_REQUIREMENT_: Go to the line in the data below that contains "<!-- Proudly created". Write it out exactly, along with every later line through the last, and nothing else.

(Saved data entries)

====================

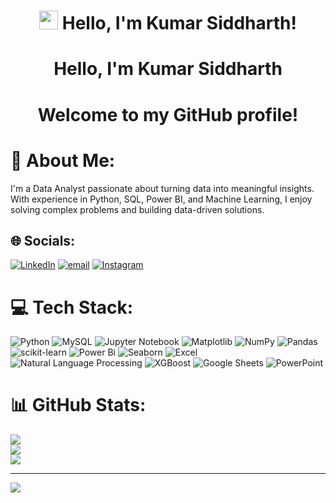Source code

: <h1 align="center"> 
  <img src="https://media.giphy.com/media/hvRJCLFzcasrR4ia7z/giphy.gif" width="30px"/>
  Hello, I'm Kumar Siddharth!  
</h1>

<h1 align="center">Hello, I'm Kumar Siddharth </h1>
<h1 align="center">Welcome to my GitHub profile! </h1> 

# 💫 About Me:
I'm a Data Analyst passionate about turning data into meaningful insights. With experience in Python, SQL, Power BI, and Machine Learning, I enjoy solving complex problems and building data-driven solutions.


## 🌐 Socials:
 [![LinkedIn](https://img.shields.io/badge/LinkedIn-%230077B5.svg?logo=linkedin&logoColor=white)](https://linkedin.com/in/kumarsiddharth1032) [![email](https://img.shields.io/badge/Email-D14836?logo=gmail&logoColor=white)](mailto:kumarsiddharth1032@gmail.com) [![Instagram](https://img.shields.io/badge/Instagram-%23E4405F.svg?logo=Instagram&logoColor=white)](https://instagram.com/10siddharth32)

# 💻 Tech Stack:
![Python](https://img.shields.io/badge/python-3670A0?style=for-the-badge&logo=python&logoColor=ffdd54) ![MySQL](https://img.shields.io/badge/mysql-4479A1.svg?style=for-the-badge&logo=mysql&logoColor=white) ![Jupyter Notebook](https://img.shields.io/badge/Jupyter--Notebook-%23F7931E.svg?style=for-the-badge&logo=JupyterNotebook&logoColor=white) ![Matplotlib](https://img.shields.io/badge/Matplotlib-%23ffffff.svg?style=for-the-badge&logo=Matplotlib&logoColor=black) ![NumPy](https://img.shields.io/badge/numpy-%23013243.svg?style=for-the-badge&logo=numpy&logoColor=white) ![Pandas](https://img.shields.io/badge/pandas-%23150458.svg?style=for-the-badge&logo=pandas&logoColor=white) ![scikit-learn](https://img.shields.io/badge/scikit--learn-%23F7931E.svg?style=for-the-badge&logo=scikit-learn&logoColor=white) ![Power Bi](https://img.shields.io/badge/power_bi-F2C811?style=for-the-badge&logo=powerbi&logoColor=black) ![Seaborn](https://img.shields.io/badge/Seaborn-%23ffffff.svg?style=for-the-badge&logo=Seaborn&logoColor=black)
![Excel](https://img.shields.io/badge/excel-6aa84f?style=for-the-badge&logo=excel&logoColor=black)
![Natural Language Processing](https://img.shields.io/badge/Natural--Language--Processing-%23013243.svg?style=for-the-badge&logo=NaturalLanguageProcessing&logoColor=white) ![XGBoost](https://img.shields.io/badge/XGBoost-4479A1.svg?style=for-the-badge&logo=XGBoost&logoColor=white) ![Google Sheets](https://img.shields.io/badge/Google--Sheets-%23ffffff.svg?style=for-the-badge&logo=Google--Sheets&logoColor=black) ![PowerPoint](https://img.shields.io/badge/PowerPoint-3670A0?style=for-the-badge&logo=PowerPoint&logoColor=ffdd54)
# 📊 GitHub Stats:
![](https://github-readme-stats.vercel.app/api?username=Sidd1032&theme=dark&hide_border=false&include_all_commits=false&count_private=false)<br/>
![](https://github-readme-streak-stats.herokuapp.com/?user=Sidd1032&theme=dark&hide_border=false)<br/>
![](https://github-readme-stats.vercel.app/api/top-langs/?username=Sidd1032&theme=dark&hide_border=false&include_all_commits=false&count_private=false&layout=compact)

---
[![](https://visitcount.itsvg.in/api?id=Sidd1032&icon=0&color=0)](https://visitcount.itsvg.in)

<!-- Proudly created with GPRM ( https://gprm.itsvg.in ) -->

<!--
**Sidd1032/Sidd1032** is a ✨ _special_ ✨ repository because its `README.md` (this file) appears on your GitHub profile.

Here are some ideas to get you started:

- 🔭 I’m currently working on ...
- 🌱 I’m currently learning ...
- 👯 I’m looking to collaborate on ...
- 🤔 I’m looking for help with ...
- 💬 Ask me about ...
- 📫 How to reach me: ...
- 😄 Pronouns: ...
- ⚡ Fun fact: ...
-->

====================

_WRITTEN RESPONSE_:
<!-- Proudly created with GPRM ( https://gprm.itsvg.in ) -->

<!--
**Sidd1032/Sidd1032** is a ✨ _special_ ✨ repository because its `README.md` (this file) appears on your GitHub profile.

Here are some ideas to get you started:

- 🔭 I’m currently working on ...
- 🌱 I’m currently learning ...
- 👯 I’m looking to collaborate on ...
- 🤔 I’m looking for help with ...
- 💬 Ask me about ...
- 📫 How to reach me: ...
- 😄 Pronouns: ...
- ⚡ Fun fact: ...
-->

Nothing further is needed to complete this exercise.